::: Recorded data :::

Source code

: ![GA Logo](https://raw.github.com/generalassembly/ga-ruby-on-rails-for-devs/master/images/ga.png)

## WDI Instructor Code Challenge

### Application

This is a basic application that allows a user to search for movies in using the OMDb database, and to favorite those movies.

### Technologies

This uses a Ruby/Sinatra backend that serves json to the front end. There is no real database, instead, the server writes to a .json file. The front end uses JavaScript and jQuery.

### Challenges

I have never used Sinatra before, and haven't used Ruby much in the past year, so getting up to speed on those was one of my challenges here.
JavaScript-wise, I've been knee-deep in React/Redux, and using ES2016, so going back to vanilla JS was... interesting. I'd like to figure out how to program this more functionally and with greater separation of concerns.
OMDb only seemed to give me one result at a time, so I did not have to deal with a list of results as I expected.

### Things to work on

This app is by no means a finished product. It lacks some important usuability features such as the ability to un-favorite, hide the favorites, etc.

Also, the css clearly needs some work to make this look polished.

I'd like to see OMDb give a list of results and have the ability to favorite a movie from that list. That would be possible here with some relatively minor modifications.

:::
::: Recorded data :::

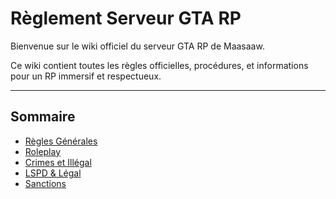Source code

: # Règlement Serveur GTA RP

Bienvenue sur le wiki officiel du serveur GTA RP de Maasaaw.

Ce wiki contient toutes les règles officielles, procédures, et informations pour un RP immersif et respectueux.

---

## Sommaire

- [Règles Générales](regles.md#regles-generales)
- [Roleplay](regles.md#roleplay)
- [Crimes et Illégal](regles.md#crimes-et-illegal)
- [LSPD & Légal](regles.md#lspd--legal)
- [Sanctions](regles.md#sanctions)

:::

Task details
Report every line of the data in which "using" appears.

Expected output
This is a basic application that allows a user to search for movies in using the OMDb database, and to favorite those movies.
JavaScript-wise, I've been knee-deep in React/Redux, and using ES2016, so going back to vanilla JS was... interesting. I'd like to figure out how to program this more functionally and with greater separation of concerns.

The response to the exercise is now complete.